The so-called "Sack of Palermo" is one of the major visible faces of this problem. The term is used today to indicate the heavy building speculations that filled the city with poor buildings. The reduced importance of agriculture in the Sicilian economy had led to a massive migration to the cities, especially Palermo, which swelled in size. Instead of rebuilding the city centre the town was thrown into a frantic expansion towards the north, where practically a new town was built. The regulatory plan for the expansion was largely ignored. New parts of town appeared almost out of nowhere, but without parks, schools, public buildings, proper roads and the other amenities that characterise a modern city. the Mafia played a huge role in this process, which was an important element in the Mafia's transition from a mostly rural phenomenon into a modern criminal organisation. The Mafia took advantage of corrupt city officials (a former mayor of Palermo, Vito Ciancimino, has been condemned for his bribery with Mafiosi) and protection coming from the Italian central government itself.
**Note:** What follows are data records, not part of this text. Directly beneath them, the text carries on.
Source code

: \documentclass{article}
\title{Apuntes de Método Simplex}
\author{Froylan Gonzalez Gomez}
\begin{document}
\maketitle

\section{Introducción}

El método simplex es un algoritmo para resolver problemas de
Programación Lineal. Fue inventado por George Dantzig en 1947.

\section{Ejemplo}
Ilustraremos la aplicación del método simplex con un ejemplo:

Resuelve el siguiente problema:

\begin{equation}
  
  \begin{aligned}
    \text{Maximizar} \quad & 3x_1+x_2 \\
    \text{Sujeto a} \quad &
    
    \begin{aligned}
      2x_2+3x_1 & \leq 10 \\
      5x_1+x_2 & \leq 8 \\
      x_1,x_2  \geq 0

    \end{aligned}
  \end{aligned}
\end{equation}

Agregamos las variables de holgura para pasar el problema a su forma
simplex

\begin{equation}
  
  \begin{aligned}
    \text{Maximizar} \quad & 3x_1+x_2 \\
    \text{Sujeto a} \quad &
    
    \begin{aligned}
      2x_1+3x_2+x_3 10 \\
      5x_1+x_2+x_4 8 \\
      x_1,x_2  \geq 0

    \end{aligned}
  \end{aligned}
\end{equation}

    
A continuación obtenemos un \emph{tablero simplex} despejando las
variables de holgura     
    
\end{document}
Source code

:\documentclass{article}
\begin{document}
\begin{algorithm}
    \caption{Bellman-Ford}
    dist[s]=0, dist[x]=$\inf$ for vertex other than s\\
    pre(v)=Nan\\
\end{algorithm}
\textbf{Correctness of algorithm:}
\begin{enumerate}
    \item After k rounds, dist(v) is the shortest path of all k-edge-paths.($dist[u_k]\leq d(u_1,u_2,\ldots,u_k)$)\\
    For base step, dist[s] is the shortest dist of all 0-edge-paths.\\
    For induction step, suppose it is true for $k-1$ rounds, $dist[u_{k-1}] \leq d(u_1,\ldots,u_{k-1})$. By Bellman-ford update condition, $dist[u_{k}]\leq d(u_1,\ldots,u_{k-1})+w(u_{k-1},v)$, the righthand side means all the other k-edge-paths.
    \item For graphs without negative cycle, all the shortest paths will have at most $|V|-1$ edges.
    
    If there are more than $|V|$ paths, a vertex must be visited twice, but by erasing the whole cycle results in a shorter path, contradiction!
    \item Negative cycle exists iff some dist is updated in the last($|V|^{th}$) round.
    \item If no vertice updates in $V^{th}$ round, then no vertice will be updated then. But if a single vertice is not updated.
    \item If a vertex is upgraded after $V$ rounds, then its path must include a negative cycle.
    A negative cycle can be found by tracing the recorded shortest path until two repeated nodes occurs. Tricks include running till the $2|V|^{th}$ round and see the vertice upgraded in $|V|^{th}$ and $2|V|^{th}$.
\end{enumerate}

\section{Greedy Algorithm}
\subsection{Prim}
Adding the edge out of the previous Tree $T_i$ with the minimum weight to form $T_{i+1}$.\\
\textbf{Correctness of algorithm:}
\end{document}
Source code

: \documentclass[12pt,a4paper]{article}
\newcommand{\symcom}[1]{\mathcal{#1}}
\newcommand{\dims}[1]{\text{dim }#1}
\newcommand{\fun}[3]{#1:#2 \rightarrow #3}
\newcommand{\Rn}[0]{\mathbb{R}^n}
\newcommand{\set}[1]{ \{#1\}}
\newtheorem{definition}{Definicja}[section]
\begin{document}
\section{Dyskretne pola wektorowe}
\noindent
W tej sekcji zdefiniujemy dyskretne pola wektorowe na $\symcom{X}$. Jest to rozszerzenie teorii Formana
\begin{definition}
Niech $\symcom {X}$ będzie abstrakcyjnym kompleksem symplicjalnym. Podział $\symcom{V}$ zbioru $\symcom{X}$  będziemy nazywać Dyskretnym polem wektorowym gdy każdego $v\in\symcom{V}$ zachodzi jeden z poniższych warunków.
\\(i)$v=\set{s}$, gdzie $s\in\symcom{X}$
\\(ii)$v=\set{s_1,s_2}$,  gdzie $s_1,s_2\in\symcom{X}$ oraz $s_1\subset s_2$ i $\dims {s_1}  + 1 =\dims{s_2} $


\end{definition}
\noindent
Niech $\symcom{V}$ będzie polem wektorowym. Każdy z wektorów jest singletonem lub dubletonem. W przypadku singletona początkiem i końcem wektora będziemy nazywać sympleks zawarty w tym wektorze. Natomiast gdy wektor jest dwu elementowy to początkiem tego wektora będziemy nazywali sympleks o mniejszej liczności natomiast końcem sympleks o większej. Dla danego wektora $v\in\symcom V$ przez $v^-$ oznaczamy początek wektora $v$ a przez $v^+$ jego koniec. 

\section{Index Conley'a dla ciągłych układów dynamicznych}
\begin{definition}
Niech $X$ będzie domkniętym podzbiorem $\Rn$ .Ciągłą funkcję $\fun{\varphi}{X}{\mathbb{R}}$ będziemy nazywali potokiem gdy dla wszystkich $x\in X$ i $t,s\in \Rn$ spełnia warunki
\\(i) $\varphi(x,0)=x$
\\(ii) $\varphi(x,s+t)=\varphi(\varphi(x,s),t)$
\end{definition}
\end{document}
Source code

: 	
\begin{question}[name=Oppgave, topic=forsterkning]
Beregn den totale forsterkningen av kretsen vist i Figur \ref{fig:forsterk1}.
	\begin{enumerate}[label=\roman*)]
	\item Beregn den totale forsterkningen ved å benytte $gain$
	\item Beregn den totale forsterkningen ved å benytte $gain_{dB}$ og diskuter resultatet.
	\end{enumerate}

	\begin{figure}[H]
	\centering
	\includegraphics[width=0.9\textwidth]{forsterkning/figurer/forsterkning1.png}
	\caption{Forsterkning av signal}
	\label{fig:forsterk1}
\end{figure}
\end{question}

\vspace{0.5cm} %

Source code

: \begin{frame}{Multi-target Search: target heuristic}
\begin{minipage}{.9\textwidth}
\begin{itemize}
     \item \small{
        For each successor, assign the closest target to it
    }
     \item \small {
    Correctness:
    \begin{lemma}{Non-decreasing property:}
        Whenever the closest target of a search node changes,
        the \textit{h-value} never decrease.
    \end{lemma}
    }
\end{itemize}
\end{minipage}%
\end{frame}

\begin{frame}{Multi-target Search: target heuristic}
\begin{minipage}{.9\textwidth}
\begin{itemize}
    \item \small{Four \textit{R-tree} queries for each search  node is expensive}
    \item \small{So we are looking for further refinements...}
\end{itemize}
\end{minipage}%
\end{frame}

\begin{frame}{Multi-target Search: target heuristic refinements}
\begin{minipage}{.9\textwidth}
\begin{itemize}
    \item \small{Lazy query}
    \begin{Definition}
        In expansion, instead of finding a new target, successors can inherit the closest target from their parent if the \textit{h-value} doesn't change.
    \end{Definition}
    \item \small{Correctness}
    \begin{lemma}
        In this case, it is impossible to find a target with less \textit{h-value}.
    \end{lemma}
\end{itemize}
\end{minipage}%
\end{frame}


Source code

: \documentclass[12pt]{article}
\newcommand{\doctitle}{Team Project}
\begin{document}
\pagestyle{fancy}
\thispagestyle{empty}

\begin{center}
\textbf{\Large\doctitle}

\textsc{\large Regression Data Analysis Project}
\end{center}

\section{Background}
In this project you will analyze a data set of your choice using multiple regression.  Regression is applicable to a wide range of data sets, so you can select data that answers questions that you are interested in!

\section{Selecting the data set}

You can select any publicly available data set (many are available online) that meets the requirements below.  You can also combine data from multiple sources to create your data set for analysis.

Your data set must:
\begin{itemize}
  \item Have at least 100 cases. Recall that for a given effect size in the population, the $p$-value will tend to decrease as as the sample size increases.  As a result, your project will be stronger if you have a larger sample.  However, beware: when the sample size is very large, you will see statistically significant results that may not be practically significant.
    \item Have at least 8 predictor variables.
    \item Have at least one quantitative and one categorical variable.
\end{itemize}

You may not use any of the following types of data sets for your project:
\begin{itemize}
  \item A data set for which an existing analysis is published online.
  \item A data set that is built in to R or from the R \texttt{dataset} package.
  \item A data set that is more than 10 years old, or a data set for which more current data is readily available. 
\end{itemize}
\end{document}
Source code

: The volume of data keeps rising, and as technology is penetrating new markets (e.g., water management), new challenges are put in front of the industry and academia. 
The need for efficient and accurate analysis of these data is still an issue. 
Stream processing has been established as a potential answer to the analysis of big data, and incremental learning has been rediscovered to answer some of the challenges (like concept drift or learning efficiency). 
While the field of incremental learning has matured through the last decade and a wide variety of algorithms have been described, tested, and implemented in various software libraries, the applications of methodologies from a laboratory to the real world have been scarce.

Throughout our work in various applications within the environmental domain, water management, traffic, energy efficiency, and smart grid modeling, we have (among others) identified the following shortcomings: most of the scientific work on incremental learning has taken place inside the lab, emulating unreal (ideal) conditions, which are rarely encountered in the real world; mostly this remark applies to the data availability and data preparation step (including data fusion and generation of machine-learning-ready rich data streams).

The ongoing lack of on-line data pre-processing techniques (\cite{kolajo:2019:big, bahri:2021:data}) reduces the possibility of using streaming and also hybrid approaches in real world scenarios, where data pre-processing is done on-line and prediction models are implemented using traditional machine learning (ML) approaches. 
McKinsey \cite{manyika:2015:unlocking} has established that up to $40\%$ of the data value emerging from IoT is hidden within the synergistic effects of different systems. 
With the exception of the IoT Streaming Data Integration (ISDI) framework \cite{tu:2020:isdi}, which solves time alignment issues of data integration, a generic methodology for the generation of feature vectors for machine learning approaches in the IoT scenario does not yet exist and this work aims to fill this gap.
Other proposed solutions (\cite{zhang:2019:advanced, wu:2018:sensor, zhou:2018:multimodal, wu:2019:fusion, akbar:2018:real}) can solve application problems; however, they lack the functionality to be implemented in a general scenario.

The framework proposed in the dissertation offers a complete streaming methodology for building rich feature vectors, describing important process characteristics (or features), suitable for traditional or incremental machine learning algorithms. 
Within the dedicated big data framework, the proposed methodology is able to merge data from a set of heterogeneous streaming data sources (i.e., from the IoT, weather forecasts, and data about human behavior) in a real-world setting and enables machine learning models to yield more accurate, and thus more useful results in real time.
Many civil servants lost their life in the struggle against the criminal organisations of Palermo and Sicily. These include the Carabinieri general Carlo Alberto Dalla Chiesa, the region's president Piersanti Mattarella, Pino Puglisi, a priest, and magistrates such as Giovanni Falcone and Paolo Borsellino. The latter was killed, together with five members of his escort, in a massive car bombing in Via D'Amelio in Palermo, in July 1992. As of 2012, this has been the last bloodbath in Palermo ordered by the Mafia.

==21st century==
Today, Palermo is a city of 720,000 inhabitants still struggling to recover from the devastation of the Second World War and the damage caused by decades of uncontrolled urban growth. Situated on one of the most beautiful promontories of the Mediterranean, Palermo is an important trading and business centre and the seat of a university frequented by many students from Islamic countries, as the city's relationship with the Muslim world never ceased.

Palermo is connected to the mainland through an international airport and an increasing number of maritime links. However, land connections remain poor. This and other reasons have until now thwarted the development of tourism. This has been identified as the main resource to exploit for the city's recovery, the marvellous legacy of three millennia of history and folklore.